◆ Directions for this task ◆
Please set down the lines of the listing exactly, from its first line to the line with "present a systematic", leaving the pictures out.

◆ Data to examine ◆
○ ○ ○ ○ ○
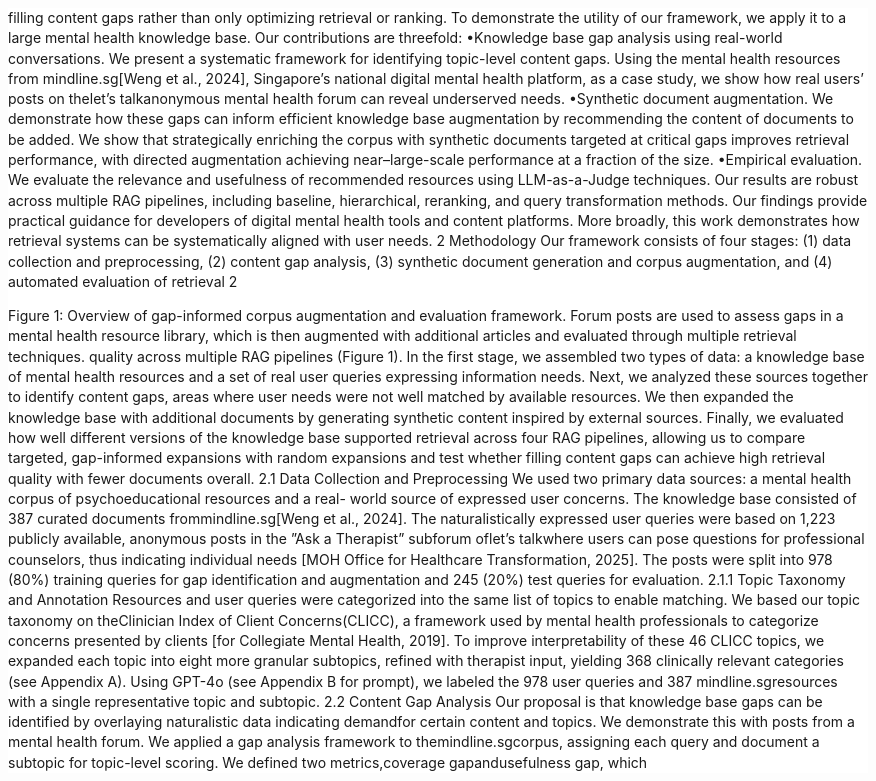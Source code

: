 filling content gaps rather than only optimizing retrieval or ranking. To demonstrate the utility of our
framework, we apply it to a large mental health knowledge base. Our contributions are threefold:
•Knowledge base gap analysis using real-world conversations. We present a systematic
framework for identifying topic-level content gaps. Using the mental health resources from
mindline.sg[Weng et al., 2024], Singapore’s national digital mental health platform, as a
case study, we show how real users’ posts on thelet’s talkanonymous mental health forum
can reveal underserved needs.
•Synthetic document augmentation. We demonstrate how these gaps can inform efficient
knowledge base augmentation by recommending the content of documents to be added. We
show that strategically enriching the corpus with synthetic documents targeted at critical
gaps improves retrieval performance, with directed augmentation achieving near–large-scale
performance at a fraction of the size.
•Empirical evaluation. We evaluate the relevance and usefulness of recommended resources
using LLM-as-a-Judge techniques. Our results are robust across multiple RAG pipelines,
including baseline, hierarchical, reranking, and query transformation methods.
Our findings provide practical guidance for developers of digital mental health tools and content
platforms. More broadly, this work demonstrates how retrieval systems can be systematically aligned
with user needs.
2 Methodology
Our framework consists of four stages: (1) data collection and preprocessing, (2) content gap analysis,
(3) synthetic document generation and corpus augmentation, and (4) automated evaluation of retrieval
2

Figure 1: Overview of gap-informed corpus augmentation and evaluation framework. Forum posts
are used to assess gaps in a mental health resource library, which is then augmented with additional
articles and evaluated through multiple retrieval techniques.
quality across multiple RAG pipelines (Figure 1). In the first stage, we assembled two types of data:
a knowledge base of mental health resources and a set of real user queries expressing information
needs. Next, we analyzed these sources together to identify content gaps, areas where user needs
were not well matched by available resources. We then expanded the knowledge base with additional
documents by generating synthetic content inspired by external sources. Finally, we evaluated how
well different versions of the knowledge base supported retrieval across four RAG pipelines, allowing
us to compare targeted, gap-informed expansions with random expansions and test whether filling
content gaps can achieve high retrieval quality with fewer documents overall.
2.1 Data Collection and Preprocessing
We used two primary data sources: a mental health corpus of psychoeducational resources and a real-
world source of expressed user concerns. The knowledge base consisted of 387 curated documents
frommindline.sg[Weng et al., 2024]. The naturalistically expressed user queries were based on
1,223 publicly available, anonymous posts in the ”Ask a Therapist” subforum oflet’s talkwhere
users can pose questions for professional counselors, thus indicating individual needs [MOH Office
for Healthcare Transformation, 2025]. The posts were split into 978 (80%) training queries for gap
identification and augmentation and 245 (20%) test queries for evaluation.
2.1.1 Topic Taxonomy and Annotation
Resources and user queries were categorized into the same list of topics to enable matching. We
based our topic taxonomy on theClinician Index of Client Concerns(CLICC), a framework used by
mental health professionals to categorize concerns presented by clients [for Collegiate Mental Health,
2019]. To improve interpretability of these 46 CLICC topics, we expanded each topic into eight
more granular subtopics, refined with therapist input, yielding 368 clinically relevant categories (see
Appendix A). Using GPT-4o (see Appendix B for prompt), we labeled the 978 user queries and 387
mindline.sgresources with a single representative topic and subtopic.
2.2 Content Gap Analysis
Our proposal is that knowledge base gaps can be identified by overlaying naturalistic data indicating
demandfor certain content and topics. We demonstrate this with posts from a mental health forum.
We applied a gap analysis framework to themindline.sgcorpus, assigning each query and document
a subtopic for topic-level scoring. We defined two metrics,coverage gapandusefulness gap, which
○ ○ ○ ○ ○
◆ Result ◆
Source code

: filling content gaps rather than only optimizing retrieval or ranking. To demonstrate the utility of our
framework, we apply it to a large mental health knowledge base. Our contributions are threefold:
•Knowledge base gap analysis using real-world conversations. We present a systematic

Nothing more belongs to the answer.